Потом шли обратно к станции, но каким-то другим путем, переходили речку через мостик, а внизу на бережку стояли три «Москвича» с распахнутыми дверцами, рядом на подстилке загорали, выпивали и закусывали приехавшие. Орала вынесенная на травку «Спидола», серебрясь иголочкой антенны. И вот тут-то Олег Матвеевич надменно фыркнул и произнес эту фразу, застрявшую у Володи в памяти: «моторизованное мещанство». Слова эти показались тогда Володе злыми, несправедливыми, в ту пору автомобильная лихорадка еще не начиналась, на владельцев машин смотрели скорее как на фанатиков и отчасти мучеников…
В Москве на вокзале не разошлись, а поехали к Олегу Матвеевичу домой в какой-то старинный переулочек, вроде бы возле Крымского моста. Историк жил в одноэтажном домике, запомнились наличники на одном окне, вырезанные самим Олегом Матвеевичем, – были там козьи морды, петушиные головы, груши, танцующие скоморохи; Олег Матвеевич рассказал, что чуть не два года орудовал ножами и стамесками…
Все это было давным-давно, в детстве, а сегодня эта морда в болотном пиджаке до того взвинтила Володю своими нечестивыми домогательствами, что он и дома не мог успокоиться.

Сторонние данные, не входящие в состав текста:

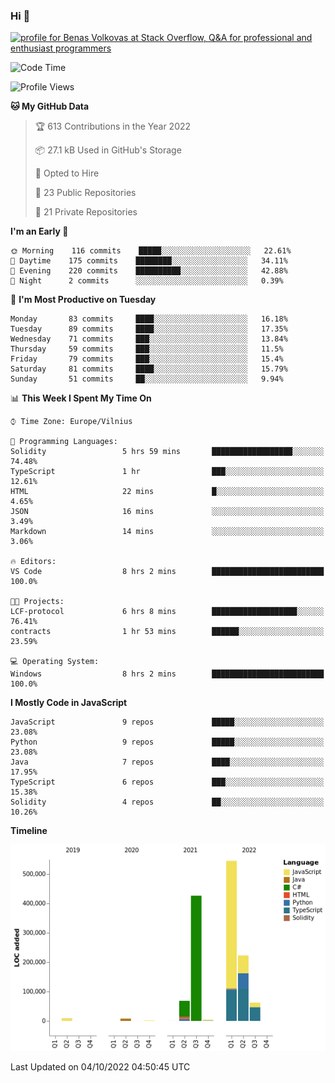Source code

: ### Hi 👋
<a href="https://stackoverflow.com/users/14954249/benas-volkovas"><img src="https://stackoverflow.com/users/flair/14954249.png?theme=dark" width="208" height="58" alt="profile for Benas Volkovas at Stack Overflow, Q&amp;A for professional and enthusiast programmers" title="profile for Benas Volkovas at Stack Overflow, Q&amp;A for professional and enthusiast programmers"></a>

<!--START_SECTION:waka-->
![Code Time](http://img.shields.io/badge/Code%20Time-960%20hrs%2057%20mins-blue)

![Profile Views](http://img.shields.io/badge/Profile%20Views-1-blue)

**🐱 My GitHub Data** 

> 🏆 613 Contributions in the Year 2022
 > 
> 📦 27.1 kB Used in GitHub's Storage 
 > 
> 💼 Opted to Hire
 > 
> 📜 23 Public Repositories 
 > 
> 🔑 21 Private Repositories  
 > 
**I'm an Early 🐤** 

```text
🌞 Morning    116 commits    █████░░░░░░░░░░░░░░░░░░░░   22.61% 
🌆 Daytime    175 commits    ████████░░░░░░░░░░░░░░░░░   34.11% 
🌃 Evening    220 commits    ██████████░░░░░░░░░░░░░░░   42.88% 
🌙 Night      2 commits      ░░░░░░░░░░░░░░░░░░░░░░░░░   0.39%

```
📅 **I'm Most Productive on Tuesday** 

```text
Monday       83 commits     ████░░░░░░░░░░░░░░░░░░░░░   16.18% 
Tuesday      89 commits     ████░░░░░░░░░░░░░░░░░░░░░   17.35% 
Wednesday    71 commits     ███░░░░░░░░░░░░░░░░░░░░░░   13.84% 
Thursday     59 commits     ███░░░░░░░░░░░░░░░░░░░░░░   11.5% 
Friday       79 commits     ███░░░░░░░░░░░░░░░░░░░░░░   15.4% 
Saturday     81 commits     ████░░░░░░░░░░░░░░░░░░░░░   15.79% 
Sunday       51 commits     ██░░░░░░░░░░░░░░░░░░░░░░░   9.94%

```


📊 **This Week I Spent My Time On** 

```text
⌚︎ Time Zone: Europe/Vilnius

💬 Programming Languages: 
Solidity                 5 hrs 59 mins       ██████████████████░░░░░░░   74.48% 
TypeScript               1 hr                ███░░░░░░░░░░░░░░░░░░░░░░   12.61% 
HTML                     22 mins             █░░░░░░░░░░░░░░░░░░░░░░░░   4.65% 
JSON                     16 mins             ░░░░░░░░░░░░░░░░░░░░░░░░░   3.49% 
Markdown                 14 mins             ░░░░░░░░░░░░░░░░░░░░░░░░░   3.06%

🔥 Editors: 
VS Code                  8 hrs 2 mins        █████████████████████████   100.0%

🐱‍💻 Projects: 
LCF-protocol             6 hrs 8 mins        ███████████████████░░░░░░   76.41% 
contracts                1 hr 53 mins        ██████░░░░░░░░░░░░░░░░░░░   23.59%

💻 Operating System: 
Windows                  8 hrs 2 mins        █████████████████████████   100.0%

```

**I Mostly Code in JavaScript** 

```text
JavaScript               9 repos             █████░░░░░░░░░░░░░░░░░░░░   23.08% 
Python                   9 repos             █████░░░░░░░░░░░░░░░░░░░░   23.08% 
Java                     7 repos             ████░░░░░░░░░░░░░░░░░░░░░   17.95% 
TypeScript               6 repos             ███░░░░░░░░░░░░░░░░░░░░░░   15.38% 
Solidity                 4 repos             ██░░░░░░░░░░░░░░░░░░░░░░░   10.26%

```


**Timeline**

![Chart not found](https://raw.githubusercontent.com/BenasVolkovas/BenasVolkovas/main/charts/bar_graph.png) 


 Last Updated on 04/10/2022 04:50:45 UTC
<!--END_SECTION:waka-->
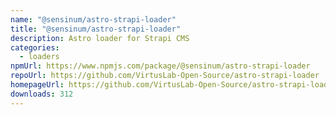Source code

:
 ```yaml
---
name: "@sensinum/astro-strapi-loader"
title: "@sensinum/astro-strapi-loader"
description: Astro loader for Strapi CMS
categories:
  - loaders
npmUrl: https://www.npmjs.com/package/@sensinum/astro-strapi-loader
repoUrl: https://github.com/VirtusLab-Open-Source/astro-strapi-loader
homepageUrl: https://github.com/VirtusLab-Open-Source/astro-strapi-loader#readme
downloads: 312
---
```

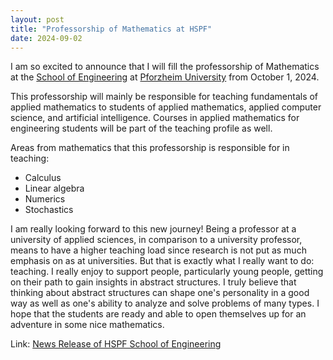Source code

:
```yaml
---
layout: post
title: "Professorship of Mathematics at HSPF"
date: 2024-09-02
---
```


I am so excited to announce that I will fill the professorship of Mathematics at the [School of Engineering](https://engineeringpf.hs-pforzheim.de/en/) at [Pforzheim University](https://www.hs-pforzheim.de/en/) from October 1, 2024.

This professorship will mainly be responsible for teaching fundamentals of applied mathematics to students of applied mathematics, applied computer science, and artificial intelligence.
Courses in applied mathematics for engineering students will be part of the teaching profile as well.

Areas from mathematics that this professorship is responsible for in teaching:
- Calculus
- Linear algebra
- Numerics
- Stochastics

I am really looking forward to this new journey!
Being a professor at a university of applied sciences, in comparison to a university professor, means to have a higher teaching load since research is not put as much emphasis on as at universities.
But that is exactly what I really want to do: teaching.
I really enjoy to support people, particularly young people, getting on their path to gain insights in abstract structures.
I truly believe that thinking about abstract structures can shape one's personality in a good way as well as one's ability to analyze and solve problems of many types.
I hope that the students are ready and able to open themselves up for an adventure in some nice mathematics.

Link: [News Release of HSPF School of Engineering](https://engineeringpf.hs-pforzheim.de/detailansicht/news/neu_an_der_fakultaet_fuer_technik_professor_mario_teixeira_parente)
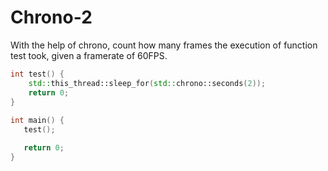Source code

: # Chrono-2

With the help of chrono, count how many frames the execution of function test took, given a framerate of 60FPS.

```cpp
int test() {
    std::this_thread::sleep_for(std::chrono::seconds(2));
    return 0;
}
   
int main() {
   test();

   return 0;
}
```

Отхлебывая перловый суп с грибами и сметаной, поданный женой Еленой, Володя пожимал плечами и гневно недоумевал:
– Какой-то автомобильный пир во время бензиновой чумы.
– А что такое?
– Да то такое, что частники замучили: продай да продай им стройматериалы для гаража. Газет люди не читают. Нефть иссякает, через десять лет бензина для частников уже не останется, их коробочки пойдут в металлолом по пять копеек кило, а они с ума сходят, гаражи строят, да еще из ворованного. Через двадцать лет на лошадках ездить будем. Нет, я б машину не стал покупать ни за какие коврижки, даже если бы у меня были деньги.
– Ну, этот вариант нам не угрожает, – сказала Елена, ставя на стол сковороду с котлетами и жареной картошкой.
– Какой вариант?
– Ну, деньги…
– А ты что, голодаешь или голая ходишь? Тебе все мало, тебе надо, чтобы я воровал? Так и скажи.
– Нет, мне этого совсем не надо. Я только хочу сказать, что если бы у нас были большие деньги, ты бы и на «Жигули» смотрел иначе. И давно бы себе гараж отгрохал. Из бракованных плит.
– Что за наглые утверждения! – взорвался Володя и хотел добавить еще что-то резкое, но он здорово умаялся за день, а теперь еще размяк от еды и потому ничего не сказал, а обиженно завалился на тахту, взял спортивную газету, уставился на нее невидящими глазами и вдруг подумал: «А может, я отсталый?»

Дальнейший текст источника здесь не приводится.